### Task objective:
Among the records below, find the line that has "This warning occurs"; from there, give the lines again exactly, and stop after the line that has "the function is defined".

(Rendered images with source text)
%%

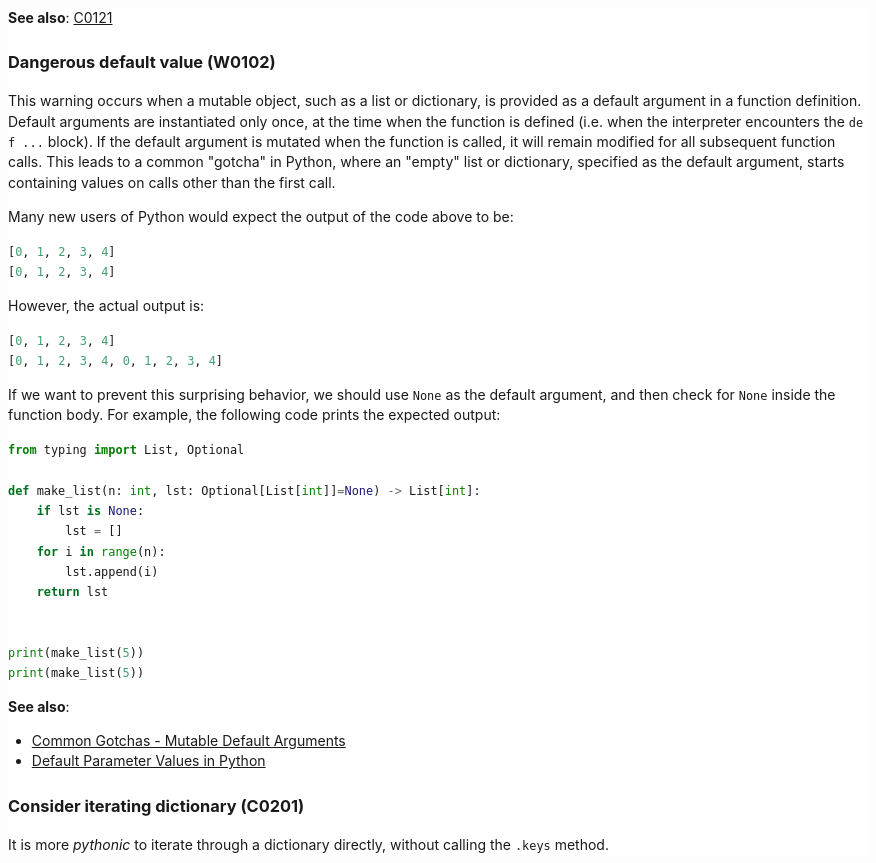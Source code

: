 **See also**: [C0121](#C0121)

### Dangerous default value (W0102) [](#W0102)

This warning occurs when a mutable object, such as a list or dictionary, is provided as a default
argument in a function definition. Default arguments are instantiated only once, at the time when
the function is defined (i.e. when the interpreter encounters the `def ...` block). If the default
argument is mutated when the function is called, it will remain modified for all subsequent function
calls. This leads to a common "gotcha" in Python, where an "empty" list or dictionary, specified as
the default argument, starts containing values on calls other than the first call.

```{literalinclude} /../examples/pylint/W0102_dangerous_default_value.py

```

Many new users of Python would expect the output of the code above to be:

```python
[0, 1, 2, 3, 4]
[0, 1, 2, 3, 4]
```

However, the actual output is:

```python
[0, 1, 2, 3, 4]
[0, 1, 2, 3, 4, 0, 1, 2, 3, 4]
```

If we want to prevent this surprising behavior, we should use `None` as the default argument, and
then check for `None` inside the function body. For example, the following code prints the expected
output:

```python
from typing import List, Optional

def make_list(n: int, lst: Optional[List[int]]=None) -> List[int]:
    if lst is None:
        lst = []
    for i in range(n):
        lst.append(i)
    return lst


print(make_list(5))
print(make_list(5))
```

**See also**:

- [Common Gotchas - Mutable Default Arguments]
- [Default Parameter Values in Python]

### Consider iterating dictionary (C0201) [](#C0201)

It is more _pythonic_ to iterate through a dictionary directly, without calling the `.keys` method.


[`__init__`]: https://docs.python.org/3/reference/datamodel.html#object.__init__
[`__new__`]: https://docs.python.org/3/reference/datamodel.html#object.__init__
[str.strip]: https://docs.python.org/3/library/stdtypes.html#str.strip
[str.lstrip]: https://docs.python.org/3/library/stdtypes.html#str.lstrip
[str.rstrip]: https://docs.python.org/3/library/stdtypes.html#str.rstrip
[super]: https://docs.python.org/3/library/functions.html#super
[`input`]: https://docs.python.org/3/library/functions.html#input
[`open`]: https://docs.python.org/3/library/functions.html#open
[`print`]: https://docs.python.org/3/library/functions.html#print
[`math` module]: https://docs.python.org/3/library/math.html
[`pass` statements]: https://docs.python.org/3/tutorial/controlflow.html#pass-statements
[attributeerror]: https://docs.python.org/3/library/exceptions.html#AttributeError
[binary arithmetic operations]: https://docs.python.org/3/reference/expressions.html#binary-arithmetic-operations
[built-in functions]: https://docs.python.org/3/library/functions.html
[compound statements]: https://docs.python.org/3/reference/compound_stmts.html
[keywords]: https://docs.python.org/3/reference/lexical_analysis.html#keywords
[python documentation: baseexception]: https://docs.python.org/3/library/exceptions.html#BaseException
[python documentation: decorator]: https://docs.python.org/3/glossary.html#term-decorator
[python documentation: exception]: https://docs.python.org/3/library/exceptions.html#Exception
[python documentation: iterable]: https://docs.python.org/3/glossary.html#term-iterable
[python documentation: keyboardinterrupt]: https://docs.python.org/3/library/exceptions.html#KeyboardInterrupt
[python documentation: notimplemented]: https://docs.python.org/3/library/constants.html#NotImplemented
[python documentation: notimplementederror]: https://docs.python.org/3/library/constants.html#NotImplementedError
[python documentation: staticmethod]: https://docs.python.org/3/library/functions.html#staticmethod
[string and bytes literals]: https://docs.python.org/3/reference/lexical_analysis.html#string-and-bytes-literals
[unary arithmetic and bitwise operations]: https://docs.python.org/3/reference/expressions.html#unary-arithmetic-and-bitwise-operations
[pep8 imports]: https://www.python.org/dev/peps/pep-0008/#imports
[pep8: indentation]: https://www.python.org/dev/peps/pep-0008/#indentation
[pep8: naming conventions]: https://www.python.org/dev/peps/pep-0008/#naming-conventions
[pep8: other recommendations]: https://www.python.org/dev/peps/pep-0008/#other-recommendations
[pep8: tabs or spaces?]: https://www.python.org/dev/peps/pep-0008/#tabs-or-spaces
[pep8: whitespace in expressions and statements]: https://www.python.org/dev/peps/pep-0008/#whitespace-in-expressions-and-statements
[stackoverflow: about the changing id of an immutable string]: https://stackoverflow.com/questions/24245324/about-the-changing-id-of-an-immutable-string
[stackoverflow: how to use the pass statement in python]: https://stackoverflow.com/a/22612774/2063031
[stackoverflow: what does 'super' do in python?]: https://stackoverflow.com/q/222877/2063031
[stackoverflow: what is the difference between `@staticmethod` and `@classmethod` in python?]: https://stackoverflow.com/questions/136097/what-is-the-difference-between-staticmethod-and-classmethod-in-python
[stackoverflow: when does python allocate new memory for identical strings?]: https://stackoverflow.com/questions/2123925/when-does-python-allocate-new-memory-for-identical-strings
[common gotchas - mutable default arguments]: http://docs.python-guide.org/en/latest/writing/gotchas/#mutable-default-arguments
[default parameter values in python]: http://effbot.org/zone/default-values.htm
[list comprehensions tutorial]: https://www.digitalocean.com/community/tutorials/understanding-list-comprehensions-in-python-3
[literally literals and other number oddities in python]: https://www.everymundo.com/literals-other-number-oddities-python/
[python double-under, double-wonder]: https://www.pixelmonkey.org/2013/04/11/python-double-under-double-wonder
[python's super considered harmful]: https://fuhm.net/super-harmful/
[super considered super!]: https://youtu.be/EiOglTERPEo
[the scope of index variables in python's for loops]: http://eli.thegreenplace.net/2015/the-scope-of-index-variables-in-pythons-for-loops/
[the story of none, true and false]: http://python-history.blogspot.ca/2013/11/story-of-none-true-false.html
[global variables are bad]: https://wiki.c2.com/?GlobalVariablesAreBad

%%

### Result:
This warning occurs when a mutable object, such as a list or dictionary, is provided as a default
argument in a function definition. Default arguments are instantiated only once, at the time when
the function is defined (i.e. when the interpreter encounters the `def ...` block). If the default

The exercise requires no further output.